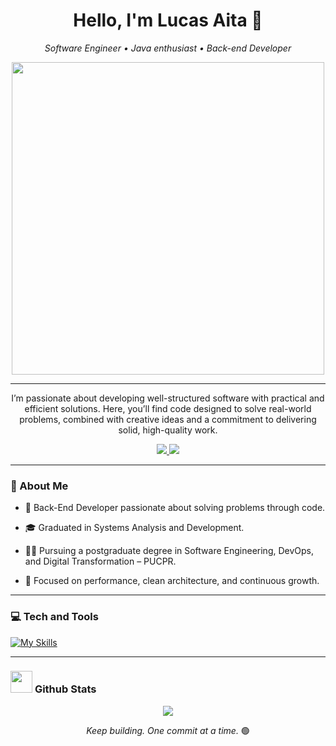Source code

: # <h1 align="center">Hello, I'm Lucas Aita 👋</h1>

<p align="center">
  <em>Software Engineer • Java enthusiast • Back-end Developer</em>
</p>

<p align="center">
  <img src="https://user-images.githubusercontent.com/74038190/225813708-98b745f2-7d22-48cf-9150-083f1b00d6c9.gif" width="500px" >
</p>

---
<p align="center">
  I’m passionate about developing well-structured software with practical and efficient solutions. 
  Here, you’ll find code designed to solve real-world problems, combined with creative ideas and a commitment to delivering solid, high-quality work.
</p>

<p align="center">
  <a href="https://www.linkedin.com/in/lucas-aita/">
    <img src="https://img.shields.io/badge/-LinkedIn-00AB33?style=flat-square&logo=Linkedin&logoColor=white">
  </a>
   <a href="mailto:lucasaita4000@gmail.com">
    <img src="https://img.shields.io/badge/-email:lucasaita-00AB33?style=flat-square&logo=Gmail&logoColor=white">
  </a>
</p>

---

### 🧠 About Me

- 🔧 Back-End Developer passionate about solving problems through code.

- 🎓 Graduated in Systems Analysis and Development.

- 👨‍💻 Pursuing a postgraduate degree in Software Engineering, DevOps, and Digital Transformation – PUCPR.

- 🚀 Focused on performance, clean architecture, and continuous growth.


---

### 💻 Tech and Tools

[![My Skills](https://skillicons.dev/icons?i=java,spring,py,mysql,postgres,docker,git,apple,linux)](https://skillicons.dev)

---

### <img src="https://media.giphy.com/media/iY8CRBdQXODJSCERIr/giphy.gif" width="35"> <b>Github Stats</b>

<p align="center">
<img src="https://github-readme-stats.vercel.app/api?username=lucasaita1&show_icons=true&theme=transparent&hide_border=true&title_color=2f80edicon_color=2f80ed" />
</p>

<p align="center">
  <em>Keep building. One commit at a time.</em> 🟢
</p>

* [WHAT IS NEEDED]: From the first line to the last, transcribe the listing exactly; skip the pictures.

* [SOLUTION TO THE PROBLEM]:
Source code

: # <h1 align="center">Hello, I'm Lucas Aita 👋</h1>

<p align="center">
  <em>Software Engineer • Java enthusiast • Back-end Developer</em>
</p>

<p align="center">
  <img src="https://user-images.githubusercontent.com/74038190/225813708-98b745f2-7d22-48cf-9150-083f1b00d6c9.gif" width="500px" >
</p>

---
<p align="center">
  I’m passionate about developing well-structured software with practical and efficient solutions. 
  Here, you’ll find code designed to solve real-world problems, combined with creative ideas and a commitment to delivering solid, high-quality work.
</p>

<p align="center">
  <a href="https://www.linkedin.com/in/lucas-aita/">
    <img src="https://img.shields.io/badge/-LinkedIn-00AB33?style=flat-square&logo=Linkedin&logoColor=white">
  </a>
   <a href="mailto:lucasaita4000@gmail.com">
    <img src="https://img.shields.io/badge/-email:lucasaita-00AB33?style=flat-square&logo=Gmail&logoColor=white">
  </a>
</p>

---

### 🧠 About Me

- 🔧 Back-End Developer passionate about solving problems through code.

- 🎓 Graduated in Systems Analysis and Development.

- 👨‍💻 Pursuing a postgraduate degree in Software Engineering, DevOps, and Digital Transformation – PUCPR.

- 🚀 Focused on performance, clean architecture, and continuous growth.


---

### 💻 Tech and Tools

[![My Skills](https://skillicons.dev/icons?i=java,spring,py,mysql,postgres,docker,git,apple,linux)](https://skillicons.dev)

---

### <img src="https://media.giphy.com/media/iY8CRBdQXODJSCERIr/giphy.gif" width="35"> <b>Github Stats</b>

<p align="center">
<img src="https://github-readme-stats.vercel.app/api?username=lucasaita1&show_icons=true&theme=transparent&hide_border=true&title_color=2f80edicon_color=2f80ed" />
</p>

<p align="center">
  <em>Keep building. One commit at a time.</em> 🟢
</p>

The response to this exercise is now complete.